“All rise…. this court is now in session. The honorable Judge…presiding.”
Is court in session or not? Why are prosecutors everywhere?
We’ve all heard of lawyers being absent from the courtroom, and we’ve heard either the defendant or the plaintiff missing the trial, but how many times have you heard of the Judge not being present, not being there by choice, not being there because he considered the trial a miscarriage of justice, not being there because he disagreed with the penalty that the prosecutor wanted the defendant to receive? You probably never heard of such an occurrence. Judges don’t miss trials. If court is in session a judge is present.
Many Christians think that court is now in session. They believe a “heavenly courtroom” exists and is in session with God as the presiding judge. In this courtroom God, the Judge, is handing out guilty or non-guilty verdicts, and the punishment for the guilty is eternity in Hell’s fire. In this courtroom the guilty are declared innocent, or righteous, because of their belief in Jesus Christ. As a result of their belief in Jesus, the Judge not only declares them not guilty (even though they are clearly guilty of sin), the Judge also considers them righteous, giving them the righteousness of Jesus Christ. As a result, they are acquitted of the penalty of Hell’s fire and get heaven as a free gift as though they were really not guilty all along. This is traditionally called in theology Justification.
And with this mindset and doctrine in hand many Christians are actively acting as prosecutors.
Is this even Biblical? Is this court really in session or is this a mock trial of man’s own creation?
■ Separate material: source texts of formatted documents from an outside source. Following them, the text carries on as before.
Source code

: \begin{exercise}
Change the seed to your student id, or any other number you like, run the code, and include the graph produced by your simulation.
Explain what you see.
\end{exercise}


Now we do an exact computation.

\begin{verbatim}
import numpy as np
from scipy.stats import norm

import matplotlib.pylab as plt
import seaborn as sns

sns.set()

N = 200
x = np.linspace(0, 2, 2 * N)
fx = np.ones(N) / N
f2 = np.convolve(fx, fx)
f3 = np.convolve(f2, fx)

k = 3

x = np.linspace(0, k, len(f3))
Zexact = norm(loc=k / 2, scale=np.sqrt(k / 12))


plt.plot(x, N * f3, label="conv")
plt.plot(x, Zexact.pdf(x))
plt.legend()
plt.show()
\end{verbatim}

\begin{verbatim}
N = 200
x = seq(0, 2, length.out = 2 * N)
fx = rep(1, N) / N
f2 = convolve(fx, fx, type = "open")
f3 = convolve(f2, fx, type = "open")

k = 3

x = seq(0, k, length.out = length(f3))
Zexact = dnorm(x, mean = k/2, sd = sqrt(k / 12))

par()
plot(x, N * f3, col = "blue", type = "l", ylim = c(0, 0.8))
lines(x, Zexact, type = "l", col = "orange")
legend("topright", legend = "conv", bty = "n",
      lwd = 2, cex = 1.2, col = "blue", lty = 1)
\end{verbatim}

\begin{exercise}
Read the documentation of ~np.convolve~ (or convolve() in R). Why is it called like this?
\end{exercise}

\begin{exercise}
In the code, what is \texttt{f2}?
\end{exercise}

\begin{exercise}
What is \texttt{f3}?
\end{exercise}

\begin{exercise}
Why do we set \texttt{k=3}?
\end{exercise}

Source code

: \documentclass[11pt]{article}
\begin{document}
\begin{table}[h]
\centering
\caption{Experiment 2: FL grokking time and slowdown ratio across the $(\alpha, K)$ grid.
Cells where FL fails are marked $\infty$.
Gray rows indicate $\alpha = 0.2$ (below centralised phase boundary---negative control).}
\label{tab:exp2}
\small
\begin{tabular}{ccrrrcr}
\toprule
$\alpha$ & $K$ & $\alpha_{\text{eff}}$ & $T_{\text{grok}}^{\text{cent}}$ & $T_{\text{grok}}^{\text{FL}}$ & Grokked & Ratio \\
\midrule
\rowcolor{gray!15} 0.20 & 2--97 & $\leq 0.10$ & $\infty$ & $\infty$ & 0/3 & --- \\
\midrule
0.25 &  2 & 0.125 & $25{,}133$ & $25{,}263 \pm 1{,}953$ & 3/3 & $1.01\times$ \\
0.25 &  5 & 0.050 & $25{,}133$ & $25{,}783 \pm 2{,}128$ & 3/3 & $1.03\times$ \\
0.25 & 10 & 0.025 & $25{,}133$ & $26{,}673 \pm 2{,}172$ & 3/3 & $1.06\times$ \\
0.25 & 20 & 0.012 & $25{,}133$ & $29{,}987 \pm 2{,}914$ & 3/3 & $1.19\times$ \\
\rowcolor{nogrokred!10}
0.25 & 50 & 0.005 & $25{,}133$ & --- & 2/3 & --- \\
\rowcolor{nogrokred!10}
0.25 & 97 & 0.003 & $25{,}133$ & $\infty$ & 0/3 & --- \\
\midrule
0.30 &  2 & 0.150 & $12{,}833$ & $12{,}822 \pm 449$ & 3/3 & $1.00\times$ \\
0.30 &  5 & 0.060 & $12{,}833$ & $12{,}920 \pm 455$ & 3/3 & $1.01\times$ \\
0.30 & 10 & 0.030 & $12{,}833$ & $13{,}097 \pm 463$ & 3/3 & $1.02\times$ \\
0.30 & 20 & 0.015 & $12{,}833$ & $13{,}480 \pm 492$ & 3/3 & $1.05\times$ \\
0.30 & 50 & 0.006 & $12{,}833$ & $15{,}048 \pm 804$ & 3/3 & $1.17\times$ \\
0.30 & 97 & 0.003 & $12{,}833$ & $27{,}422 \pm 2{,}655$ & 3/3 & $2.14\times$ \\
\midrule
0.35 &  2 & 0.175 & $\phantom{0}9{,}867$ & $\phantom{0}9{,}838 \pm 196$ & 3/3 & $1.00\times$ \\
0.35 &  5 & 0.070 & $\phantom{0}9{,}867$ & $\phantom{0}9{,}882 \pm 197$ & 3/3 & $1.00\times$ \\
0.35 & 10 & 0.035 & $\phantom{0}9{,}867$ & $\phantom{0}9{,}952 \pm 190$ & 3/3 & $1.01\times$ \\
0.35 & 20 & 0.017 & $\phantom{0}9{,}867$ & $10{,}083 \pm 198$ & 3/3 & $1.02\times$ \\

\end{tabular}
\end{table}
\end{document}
The traditional orthodox teaching on justification indicates that for man’s first sin, whether you think of it as eating of the fruit along with Adam and Eve or you believe it occurs differently, but infallibly for every individual, we are all doomed to an eternity in Hell’s fire.
That is a brutal concept.
If it were Biblical, which it is not, I would have no hesitation in believing it, assuming that God would reveal to me, maybe after death, why it was a righteous act on His part. I have held this exact belief for roughly the first thirty-five years of ministry. But when I began to test the things that I had been taught, I became unsettled and hesitant to hold onto some of those long-cherished tenets any longer.
More of this logic…
The opposite of justification (and salvation as well) is condemnation. Now that is an interesting conundrum to untangle at another time. Condemnation, we are told, is God’s declared sentence of Hell. So if justification is the opposite, then it would be God’s declaration of heaven because man’s sins have been removed and a perfect righteousness has been given to him. Remember: we are taught that this sentence, this condemnation, is pronounced upon man’s first sin. What would that have been? A great
many Christians have been convinced that condemnation fell upon each one of us when Adam ate the fruit in the Garden. Supposedly, we were present in Adam, and we agreed with him in his choice to eat the forbidden fruit. So, when he fell, we all fell. When he was condemned, we all were condemned. Many other Christians, denying the scenario that I just described, believe that a person’s fall happens when he first sins during his earthly life. Obviously, that happens at a very early age (maybe it has something to do with the “terrible twos” of each toddler!). As a result, there has been a debate throughout church history on the age of accountability because there are few who want to assign a person to hell because he sinned as a very small child. That seems extreme to almost everyone. Regardless of where one sets the age of accountability, the assumed and agreed upon consequence for that sin is the same for all persons: he is assigned to hell for all eternity even for a white lie, or for intentionally trying to mislead someone, or for becoming impatient, or angry, or depressed, or fearful, or anxious, or for giving any other response that was not in faith (Rom. 14:23; Heb. 11:6). For the many who hold this traditional teaching, court is now in session. They believe the “heavenly court” is where God is daily deciding the eternal fate of mankind; rendering not guilty verdicts to those who believe in Jesus and justifying those (declaring them righteous in standing before Him).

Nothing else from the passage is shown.